While all eyes were on the Senate healthcare vote in Washington last week, members of the House were working to undo one of the biggest governmental threats to small businesses—repealing the expansion of the joint employer standard that held businesses responsible for the actions of companies they hire or partner with.
The bill is known as the Save Local Business Act, and it would restore the standard for what constitutes a “joint employer” to businesses that have “actual, direct, and immediate” control over employees. That had been the standard for 30 years, but in 2015, the National Labor Relations Board expanded it to include businesses that have “indirect, potential, or unexercised control” over another entity. The decision in Browning Ferris Industries (BFI) suddenly subjected thousands of small businesses to liabilities presented by the actions of subcontractors and temp agencies, and made cooperation between franchisers and their franchisees difficult.

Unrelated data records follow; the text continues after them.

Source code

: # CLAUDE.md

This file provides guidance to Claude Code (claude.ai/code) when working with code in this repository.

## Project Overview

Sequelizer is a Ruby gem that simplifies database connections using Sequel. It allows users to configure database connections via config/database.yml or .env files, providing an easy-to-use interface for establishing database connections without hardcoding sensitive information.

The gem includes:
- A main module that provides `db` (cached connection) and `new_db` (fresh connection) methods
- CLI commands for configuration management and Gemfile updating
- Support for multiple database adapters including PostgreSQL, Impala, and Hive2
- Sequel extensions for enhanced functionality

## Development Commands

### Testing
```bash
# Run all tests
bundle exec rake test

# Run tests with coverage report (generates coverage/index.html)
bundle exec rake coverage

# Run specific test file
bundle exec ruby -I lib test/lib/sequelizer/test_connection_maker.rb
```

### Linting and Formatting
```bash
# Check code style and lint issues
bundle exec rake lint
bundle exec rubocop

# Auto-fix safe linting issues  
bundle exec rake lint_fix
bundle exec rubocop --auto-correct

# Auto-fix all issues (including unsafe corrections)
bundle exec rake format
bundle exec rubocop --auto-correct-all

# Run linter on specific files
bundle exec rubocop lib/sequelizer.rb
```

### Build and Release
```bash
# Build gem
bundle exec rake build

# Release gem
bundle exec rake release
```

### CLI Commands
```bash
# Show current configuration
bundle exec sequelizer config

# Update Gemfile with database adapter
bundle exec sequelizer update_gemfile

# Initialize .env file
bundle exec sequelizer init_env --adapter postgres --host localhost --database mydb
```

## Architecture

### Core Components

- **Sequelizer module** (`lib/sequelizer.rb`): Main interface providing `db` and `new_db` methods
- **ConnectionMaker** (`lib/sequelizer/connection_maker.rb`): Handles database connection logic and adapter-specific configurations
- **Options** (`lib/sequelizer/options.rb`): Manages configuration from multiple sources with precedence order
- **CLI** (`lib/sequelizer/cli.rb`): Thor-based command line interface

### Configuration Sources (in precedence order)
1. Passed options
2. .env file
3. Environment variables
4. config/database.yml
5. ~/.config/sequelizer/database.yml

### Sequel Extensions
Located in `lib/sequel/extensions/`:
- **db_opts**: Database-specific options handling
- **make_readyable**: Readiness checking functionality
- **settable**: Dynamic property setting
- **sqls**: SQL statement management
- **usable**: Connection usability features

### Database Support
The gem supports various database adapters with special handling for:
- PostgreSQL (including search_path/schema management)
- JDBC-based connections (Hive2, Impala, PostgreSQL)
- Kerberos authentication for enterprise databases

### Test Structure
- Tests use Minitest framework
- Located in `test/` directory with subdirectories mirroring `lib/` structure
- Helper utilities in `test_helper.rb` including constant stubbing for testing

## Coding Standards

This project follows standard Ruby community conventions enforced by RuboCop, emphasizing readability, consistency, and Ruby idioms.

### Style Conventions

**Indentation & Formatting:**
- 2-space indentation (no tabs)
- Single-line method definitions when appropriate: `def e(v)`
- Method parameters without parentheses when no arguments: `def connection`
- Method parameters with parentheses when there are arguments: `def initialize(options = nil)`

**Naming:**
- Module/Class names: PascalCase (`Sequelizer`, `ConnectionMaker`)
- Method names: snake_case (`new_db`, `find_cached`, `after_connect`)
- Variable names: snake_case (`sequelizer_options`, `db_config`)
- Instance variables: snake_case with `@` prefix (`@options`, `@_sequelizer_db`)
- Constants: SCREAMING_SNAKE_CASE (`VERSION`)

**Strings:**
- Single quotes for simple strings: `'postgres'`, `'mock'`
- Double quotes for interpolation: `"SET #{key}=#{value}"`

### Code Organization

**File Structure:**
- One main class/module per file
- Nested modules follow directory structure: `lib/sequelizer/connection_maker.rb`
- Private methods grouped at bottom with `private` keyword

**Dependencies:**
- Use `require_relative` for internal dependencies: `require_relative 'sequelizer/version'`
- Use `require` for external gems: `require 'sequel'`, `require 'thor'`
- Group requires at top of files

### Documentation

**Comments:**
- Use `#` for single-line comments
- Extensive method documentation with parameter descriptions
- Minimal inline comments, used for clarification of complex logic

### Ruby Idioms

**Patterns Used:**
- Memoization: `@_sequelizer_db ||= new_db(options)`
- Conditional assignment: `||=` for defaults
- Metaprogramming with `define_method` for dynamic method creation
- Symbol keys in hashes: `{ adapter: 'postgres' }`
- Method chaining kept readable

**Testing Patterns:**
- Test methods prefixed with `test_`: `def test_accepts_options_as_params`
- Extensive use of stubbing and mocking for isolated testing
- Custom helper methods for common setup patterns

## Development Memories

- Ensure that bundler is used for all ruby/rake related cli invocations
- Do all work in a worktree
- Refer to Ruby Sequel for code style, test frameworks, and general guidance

The Save Local Business Act, H.R. 3441, sponsored by Rep. Bradley Byrne (R-AL), was introduced on July 27 and has been referred to the Committee on Education and Workforce.
“Federal labor policies should be focused on benefiting workers and helping small businesses grow instead of creating barriers that limit opportunity,” Byrne said in a press release. “Also important, Congress—not unelected federal bureaucrats—should set our nation’s labor policies through statute instead of executive fiat.”